One question I’ve been asked on several occasions is just how accurate the sleep tracer in the FitBit devices are. I used a FitBit Ultra for over a year and have been using the FitBit Flex for a couple of weeks now. I’ve used the sleep tracker in both, but unlike the Ultra, which required an awkward armband, the FitBit Flex is always on so it is easy to use the sleep tracker.
My experience has been as follows:
- On nights when I feel like I’ve slept pretty well, the FitBit Flex shows that by showing that I didn’t wake up very many times, or wasn’t very restless.
- On nights when I feel like I haven’t slept well, the FitBit shows more restlessness.
It is hard to put this to the test because I tend to sleep in waves of good or bad. That is, when I am sleeping well, I’ll sleep well for weeks on end. Then, when I’m not sleeping well, that will go on for weeks as well.
Last night, however, seemed like a very poor night’s sleep from my perspective. I was tired, but restless. I felt like I was looking at the clock every few minutes and really didn’t settle down into a deep sleep. I figured that last night would be a good test to compare my perception of my sleep to what the FitBit Flex recorded. Here is what the FitBit Flex had to say:
The red lines show when I was awake. The light blue lines show when I was “restless.” Looking at this, I think it reflects very well my restlessness throughout the night.The first red line, right around 11am, was when the Little Man came into our room to tell me he needed to use the bathroom. (This is a little difficult operation for him to perform at night by himself with his cast on.) The second red line, right around midnight, was when I awoke after an unusual dream1 and jotted a note about the dream so I wouldn’t forget it.

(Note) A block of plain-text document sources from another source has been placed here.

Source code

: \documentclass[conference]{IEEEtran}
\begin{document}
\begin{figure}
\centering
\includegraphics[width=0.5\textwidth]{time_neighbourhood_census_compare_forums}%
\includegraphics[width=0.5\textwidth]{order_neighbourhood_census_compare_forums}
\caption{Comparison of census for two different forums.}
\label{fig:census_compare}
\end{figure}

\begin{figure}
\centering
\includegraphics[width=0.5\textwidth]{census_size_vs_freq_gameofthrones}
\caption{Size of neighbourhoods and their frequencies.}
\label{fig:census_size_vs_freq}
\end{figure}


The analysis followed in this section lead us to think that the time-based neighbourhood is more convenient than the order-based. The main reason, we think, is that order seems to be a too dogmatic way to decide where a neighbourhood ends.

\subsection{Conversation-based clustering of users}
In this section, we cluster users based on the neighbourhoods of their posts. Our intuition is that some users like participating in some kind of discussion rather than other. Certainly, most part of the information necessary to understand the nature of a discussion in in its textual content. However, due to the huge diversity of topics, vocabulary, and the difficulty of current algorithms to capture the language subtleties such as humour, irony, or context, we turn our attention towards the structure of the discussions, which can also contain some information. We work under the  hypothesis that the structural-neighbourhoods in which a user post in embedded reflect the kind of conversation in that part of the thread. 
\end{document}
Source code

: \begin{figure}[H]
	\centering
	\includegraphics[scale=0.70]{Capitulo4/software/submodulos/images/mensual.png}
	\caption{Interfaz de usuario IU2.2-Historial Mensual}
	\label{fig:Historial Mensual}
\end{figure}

But look at all of those light blue lines, scattered pretty evenly throughout the night. It seemed to me that I was tossing and turning for most of the night, and that is exactly what the FitBit captured. Still, a more quantitative number would be helpful. When you drill into the details for the night’s sleep you see something like this:
Here, you can see that I fell asleep in 4 minutes, was awakened 17 times (some of those times count as “restlessness” as opposed to being awake, the difference being how much movement there is each time. I was in bed for 7 hours and 54 minutes and asleep for 7 hour and 16 minutes. This makes my “sleep efficiency” for last night 93%/
I have sleep efficiency data for other nights, and it seems to me that when my sleep efficiency is above 96%, I feel like I’ve slept well. When it is between 94-96%, I slept “okay.” But when it falls below 93%, I feel like I’ve had a rough night.
I think this backs up my feeling that the FitBit does a reasonably good job of capturing the quality of your night’s sleep. The resulting data matches my perceptions very well. So when I am asked how well the FitBit tracks the quality of my sleep, I guess my answer is the same as it has always been:
It does a very good job, as far as I can tell.